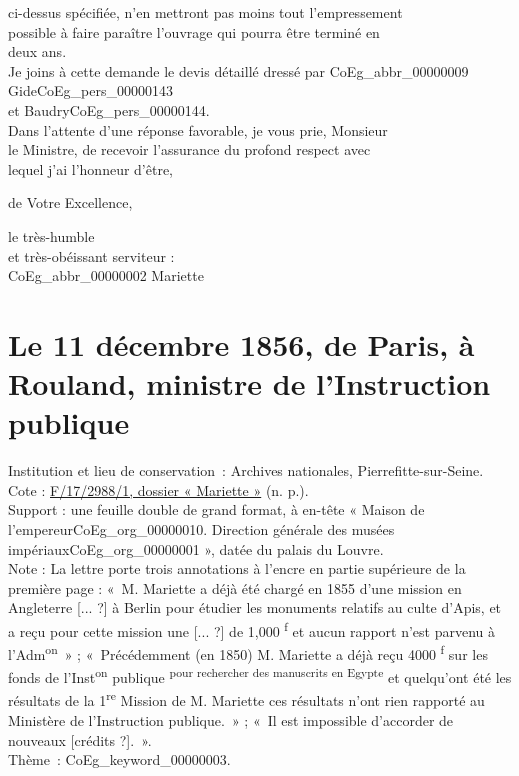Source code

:\documentclass{book}
\begin{document}
ci-dessus spécifiée, n’en mettront pas moins tout l’empressement\\
possible à faire paraître l’ouvrage qui pourra être terminé en\\
deux ans.\\
\indent Je joins à cette demande le devis détaillé dressé par \gls{CoEg_abbr_00000009} Gide\gls{CoEg_pers_00000143}\\
et Baudry\gls{CoEg_pers_00000144}.\\
\indent Dans l’attente d’une réponse favorable, je vous prie, Monsieur\\
le Ministre, de recevoir l’assurance du profond respect avec\\
lequel j’ai l’honneur d’être,\\
\begin{center}de Votre Excellence,\end{center}
\begin{center}\hspace{5cm}le très-humble\\
\hspace{5cm}et très-obéissant serviteur :\\
\hspace{5cm}\gls{CoEg_abbr_00000002} Mariette\end{center}

\hypertarget{CoEg_Mariette_1856-12-11}{}

\section*{Le 11 décembre 1856, de Paris, à Rouland, ministre de l’Instruction publique}
 \label{labCoEg_Mariette_1856-12-11}
{\footnotesize
\noindent Institution et lieu de conservation~: Archives nationales, Pierrefitte-sur-Seine.\\
Cote : \hyperlink{CoEg_Mariette_ms_002}{F/17/2988/1, dossier « Mariette »} (n. p.).\\
Support : une feuille double de grand format, à en-tête « Maison de l’empereur\gls{CoEg_org_00000010}. Direction générale des musées impériaux\gls{CoEg_org_00000001} », datée du palais du Louvre.\\
Note : La lettre porte trois annotations à l'encre en partie supérieure de la première page : «~M. Mariette a déjà été chargé en 1855 d’une mission en Angleterre [... ?] à Berlin pour étudier les monuments relatifs au culte d’Apis, et a reçu pour cette mission une [... ?] de 1,000 \textsuperscript{f} et aucun rapport n’est parvenu à l’Adm\textsuperscript{on}~» ; «~Précédemment (en 1850) M. Mariette a déjà reçu 4000 \textsuperscript{f} sur les fonds de l’Inst\textsuperscript{on} publique \textsuperscript{pour rechercher des manuscrits en Egypte} et quelqu’ont été les résultats de la 1\textsuperscript{re} Mission de M. Mariette ces résultats n’ont rien rapporté au Ministère de l’Instruction publique.~» ; «~Il est impossible d’accorder de nouveaux [crédits ?].~».\\
Thème~: \gls{CoEg_keyword_00000003}.}
\end{document}
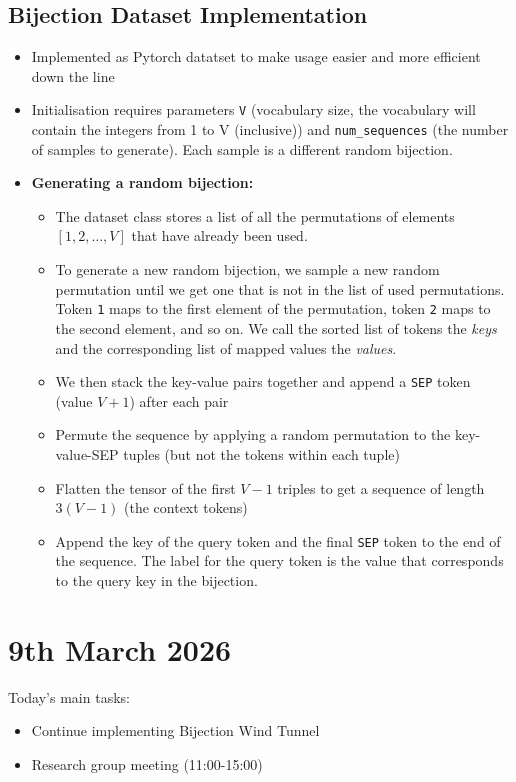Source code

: \documentclass[12pt,a4paper,twoside]{article}
\begin{document}
\subsection{Bijection Dataset Implementation}
\begin{itemize}
	\item Implemented as Pytorch datatset to make usage easier and more efficient down the line
	\item Initialisation requires parameters \texttt{V} (vocabulary size, the vocabulary will contain the integers from 1 to V (inclusive)) and \texttt{num\_sequences} (the number of samples to generate). Each sample is a different random bijection.
	\item \textbf{Generating a random bijection:}
	\begin{itemize}
		\item The dataset class stores a list of all the permutations of elements $[1, 2, \ldots, V]$ that have already been used.
		\item[1] To generate a new random bijection, we sample a new random permutation until we get one that is not in the list of used permutations. Token \texttt{1} maps to the first element of the permutation, token \texttt{2} maps to the second element, and so on. We call the sorted list of tokens the \textit{keys} and the corresponding list of mapped values the \textit{values}.
		\item[2] We then stack the key-value pairs together and append a \texttt{SEP} token (value $V+1$) after each pair
		\item[3] Permute the sequence by applying a random permutation to the key-value-SEP tuples (but not the tokens within each tuple)
		\item[4] Flatten the tensor of the first $V-1$ triples to get a sequence of length $3(V-1)$ (the context tokens)
		\item[5] Append the key of the query token and the final \texttt{SEP} token to the end of the sequence. The label for the query token is the value that corresponds to the query key in the bijection. 
	\end{itemize}
\end{itemize}

\section{9th March 2026}

\begin{summary}
	Today's main tasks:
	\begin{itemize}[leftmargin=*]
		\item Continue implementing Bijection Wind Tunnel
		\item Research group meeting (11:00-15:00)
	\end{itemize}
\end{summary}
\end{document}
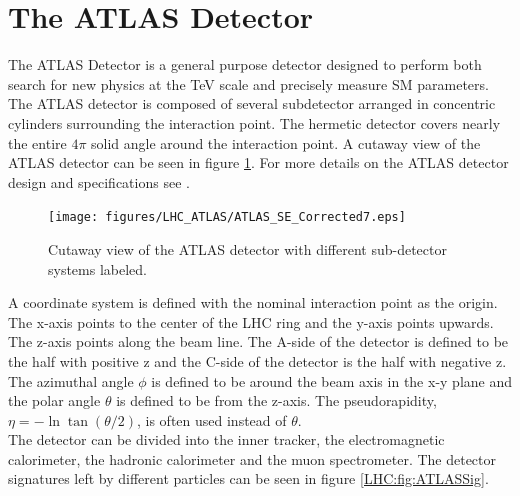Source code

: \section{The ATLAS Detector}
\label{LHC:detector}

\indent The ATLAS Detector is a general purpose detector designed to perform both search for new physics at the TeV scale and precisely measure SM parameters.  The ATLAS detector is composed of several subdetector arranged in concentric cylinders surrounding the interaction point.  The hermetic detector covers nearly the entire $4\pi$ solid angle around the interaction point. A cutaway view of the ATLAS detector can be seen in figure \ref{LHC:fig:ATLASDet}.  For more details on the ATLAS detector design and specifications see \cite{ATLAS_JINST}.  \\


\begin{figure}[h!]
\centering
\texttt{[image: figures/LHC\_ATLAS/ATLAS\_SE\_Corrected7.eps]}
\caption{ Cutaway view of the ATLAS detector with different sub-detector systems labeled. \label{LHC:fig:ATLASDet}}
\end{figure}

\indent A coordinate system is defined with the nominal interaction point as the origin.  The x-axis points to the center of the LHC ring and the y-axis points upwards.  The z-axis points along the beam line.  The A-side of the detector is defined to be the half with positive z and the C-side of the detector is the half with negative z.  The azimuthal angle $\phi$ is defined to be around the beam axis in the x-y plane and the polar angle $\theta$ is defined to be from the z-axis.  The pseudorapidity, $\eta = -\ln  \tan (\theta/2) $, is often used instead of $\theta$.  \\%

\indent The detector can be divided into the inner tracker, the electromagnetic calorimeter, the hadronic calorimeter and the muon spectrometer.  The detector signatures left by different particles can be seen in figure \ref{LHC:fig:ATLASSig}. \\


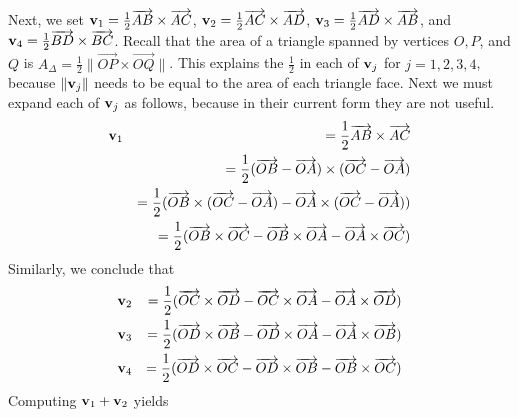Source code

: \documentclass[12pt]{amsbook}
\begin{document}
\\
Next, we set ${\bf v}_1=\frac 12\overrightarrow{AB}\times\overrightarrow{AC}$, ${\bf v}_2=\frac 12\overrightarrow{AC}\times\overrightarrow{AD}$, ${\bf v}_3=\frac 12\overrightarrow{AD}\times\overrightarrow{AB}$, and ${\bf v}_4=\frac 12\overrightarrow{BD}\times\overrightarrow{BC}$. Recall that the area of a triangle spanned by vertices $O,P$, and $Q$ is $A_\Delta=\frac 12\|\overrightarrow{OP}\times\overrightarrow{OQ}\|$. This explains the $\frac 12$ in each of ${\bf v}_j$ for $j=1,2,3,4$, because $\|{\bf v}_j\|$ needs to be equal to the area of each triangle face. Next we must expand each of ${\bf v}_j$ as follows, because in their current form they are not useful.
\begin{eqnarray*}
{\bf v}_1&&=\frac 12\overrightarrow{AB}\times\overrightarrow{AC} \\
&&=\frac 12(\overrightarrow{OB}-\overrightarrow{OA})\times(\overrightarrow{OC}-\overrightarrow{OA}) \\
&&=\frac 12(\overrightarrow{OB}\times(\overrightarrow{OC}-\overrightarrow{OA})-\overrightarrow{OA}\times(\overrightarrow{OC}-\overrightarrow{OA})) \\
&&=\frac 12(\overrightarrow{OB}\times\overrightarrow{OC}-\overrightarrow{OB}\times\overrightarrow{OA}-\overrightarrow{OA}\times\overrightarrow{OC}) 
\end{eqnarray*}
Similarly, we conclude that 
\begin{eqnarray*}
{\bf v}_2&&=\frac 12(\overrightarrow{OC}\times\overrightarrow{OD}-\overrightarrow{OC}\times\overrightarrow{OA}-\overrightarrow{OA}\times\overrightarrow{OD}) \\
{\bf v}_3&&=\frac 12(\overrightarrow{OD}\times\overrightarrow{OB}-\overrightarrow{OD}\times\overrightarrow{OA}-\overrightarrow{OA}\times\overrightarrow{OB})  \\
{\bf v}_4&&=\frac 12(\overrightarrow{OD}\times\overrightarrow{OC}-\overrightarrow{OD}\times\overrightarrow{OB}-\overrightarrow{OB}\times\overrightarrow{OC}) 
\end{eqnarray*}
Computing ${\bf v}_1+{\bf v}_2$ yields
\end{document}
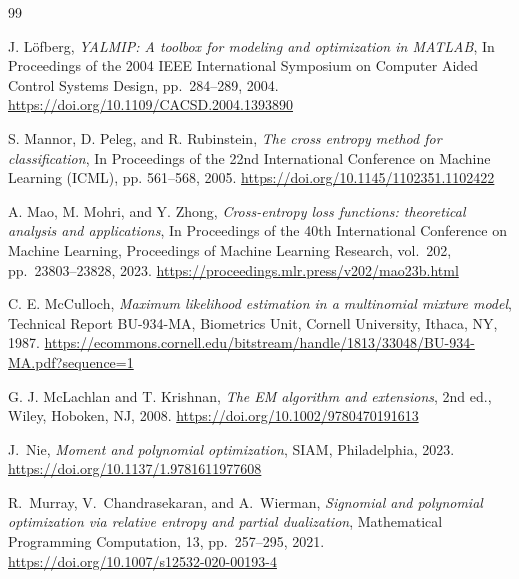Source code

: \documentclass[pdflatex,sn-mathphys-num]{sn-jnl}%
\theoremstyle{thmstyleone}%
\theoremstyle{thmstyletwo}%
\theoremstyle{thmstylethree}%
\begin{document}
\begin{thebibliography}{99}

{\sc J. Löfberg}, {\em YALMIP: A toolbox for modeling and optimization in MATLAB}, In Proceedings of the 2004 IEEE International Symposium on Computer Aided Control Systems Design, pp.~284--289, 2004.
\url{https://doi.org/10.1109/CACSD.2004.1393890}

{\sc S. Mannor, D. Peleg, and R. Rubinstein},
{\em The cross entropy method for classification},
In Proceedings of the 22nd International Conference on Machine Learning (ICML), pp. 561--568, 2005.
\url{https://doi.org/10.1145/1102351.1102422}

{\sc A. Mao, M. Mohri, and Y. Zhong},
{\em Cross-entropy loss functions: theoretical analysis and applications}, In Proceedings of the 40th International Conference on Machine Learning, Proceedings of Machine Learning Research, vol.~202, pp.~23803--23828, 2023.
\url{https://proceedings.mlr.press/v202/mao23b.html}


{\sc C. E. McCulloch}, {\em Maximum likelihood estimation in a multinomial mixture model}, Technical Report BU-934-MA, Biometrics Unit, Cornell University, Ithaca, NY, 1987.
\url{https://ecommons.cornell.edu/bitstream/handle/1813/33048/BU-934-MA.pdf?sequence=1}


{\sc G. J. McLachlan and T. Krishnan},
{\em The EM algorithm and extensions}, 2nd ed.,
Wiley, Hoboken, NJ, 2008.
\url{https://doi.org/10.1002/9780470191613}




{\sc J.~Nie},
{\em Moment and polynomial optimization},
SIAM, Philadelphia, 2023.
\url{https://doi.org/10.1137/1.9781611977608}


{\sc R.~Murray, V.~Chandrasekaran, and A.~Wierman},
{\em Signomial and polynomial optimization via relative entropy
and partial dualization},
Mathematical Programming Computation, 13,
pp.~257--295, 2021.
\url{https://doi.org/10.1007/s12532-020-00193-4}



\end{thebibliography}
\end{document}
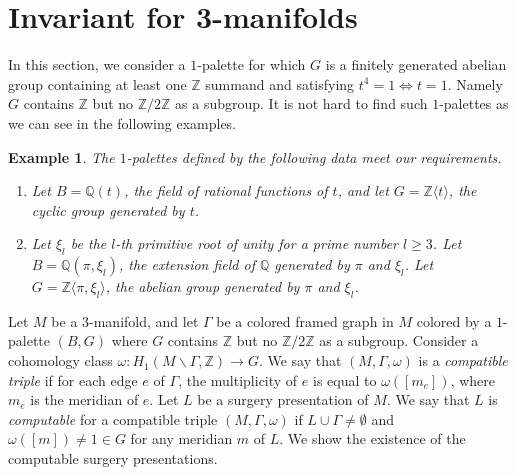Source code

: \documentclass[12pt]{amsart}
\newtheorem{ex}[theo]{Example}
\begin{document}
\medskip

\section{Invariant for 3-manifolds}
In this section, we consider a $1$-palette for which $G$ is a finitely generated abelian group containing at least one $\mathbb{Z}$ summand and satisfying $t^4=1 \iff t=1$. Namely $G$ contains $\mathbb{Z}$ but no $\mathbb{Z}/2\mathbb{Z}$ as a subgroup. It is not hard to find such $1$-palettes as we can see in the following examples.

\begin{ex}
\label{palette}
The $1$-palettes defined by the following data meet our requirements.
\begin{enumerate}
\item Let $B=\mathbb{Q}(t)$, the field of rational functions of $t$, and let $G=\mathbb{Z}\langle t \rangle$, the cyclic group generated by $t$.
\item Let $\xi_l$ be the $l$-th primitive root of unity for a prime number $l\geq 3$. Let $B=\mathbb{Q}(\pi, \xi_l)$, the extension field of $\mathbb{Q}$ generated by $\pi$ and $\xi_l$. Let $G=\mathbb{Z}\langle \pi, \xi_l \rangle$, the abelian group generated by $\pi$ and $\xi_l$. 
\end{enumerate}
\end{ex}

Let $M$ be a 3-manifold, and let $\Gamma$ be a colored framed graph in $M$ colored by a $1$-palette $(B, G)$ where $G$ contains $\mathbb{Z}$ but no $\mathbb{Z}/2\mathbb{Z}$ as a subgroup. Consider a cohomology class $\omega: H_{1}(M\backslash \Gamma, \mathbb{Z})\to G$. We say that $(M, \Gamma, \omega)$ is a {\it compatible triple} if for each edge $e$ of $\Gamma$, the multiplicity of $e$ is equal to $\omega([m_e])$, where $m_e$ is the meridian of $e$. Let $L$ be a surgery presentation of $M$. We say that $L$ is {\it computable} for a compatible triple $(M, \Gamma, \omega)$ if $L\cup \Gamma\neq\emptyset$ and $\omega ([m])\neq 1\in G$ for any meridian $m$ of $L$. We show the existence of the computable surgery presentations.
\end{document}
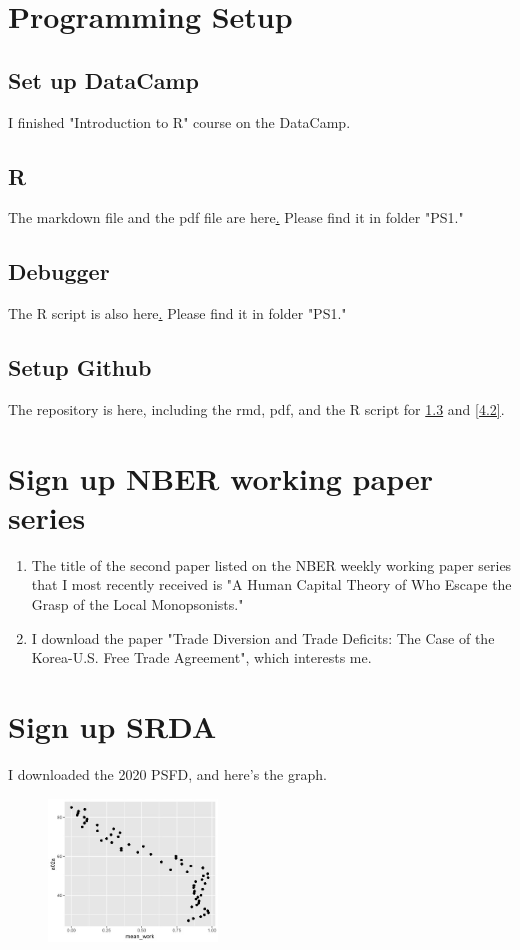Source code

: \documentclass[12pt]{article}
\begin{document}
\section{Programming Setup}

\subsection{Set up DataCamp}
I finished "Introduction to R" course on the DataCamp.

\subsection{R}
The markdown file and the pdf file are here\href{https://github.com/JayChang426/ECON-7069.git}.\label{web} Please find it in folder "PS1."

\subsection{Debugger} \label{1.3}
The R script is also here\href{https://github.com/JayChang426/ECON-7069.git}.\label{web} Please find it in folder "PS1."

\subsection{Setup Github}
The repository is here\href{https://github.com/JayChang426/ECON-7069.git}, \label{web}
including the rmd, pdf, and the R script for \ref{1.3} and \ref{4.2}.

\section{Sign up NBER working paper series}
\begin{enumerate}
    \item The title of the second paper listed on the NBER weekly working paper series that I most recently received is "A Human Capital Theory of Who Escape the Grasp of the Local Monopsonists."
    \item I download the paper "Trade Diversion and Trade Deficits: The Case of the Korea-U.S. Free Trade Agreement", which interests me.
\end{enumerate}

\section{Sign up SRDA}
I downloaded the 2020 PSFD, and here's the graph.
\begin{figure}[H]
    \centering
    \includegraphics[width=0.4\textwidth]{rate of working against age.jpeg}
\end{figure}
\end{document}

━━━━━━━━

WORK TO COMPLETE
Check each line of the material for the word "ATLASDet". Copy the ones that have it.

OUTPUT OF THE EXERCISE
\indent The ATLAS Detector is a general purpose detector designed to perform both search for new physics at the TeV scale and precisely measure SM parameters.  The ATLAS detector is composed of several subdetector arranged in concentric cylinders surrounding the interaction point.  The hermetic detector covers nearly the entire $4\pi$ solid angle around the interaction point. A cutaway view of the ATLAS detector can be seen in figure \ref{LHC:fig:ATLASDet}.  For more details on the ATLAS detector design and specifications see \cite{ATLAS_JINST}.  \\
\caption{ Cutaway view of the ATLAS detector with different sub-detector systems labeled. \label{LHC:fig:ATLASDet}}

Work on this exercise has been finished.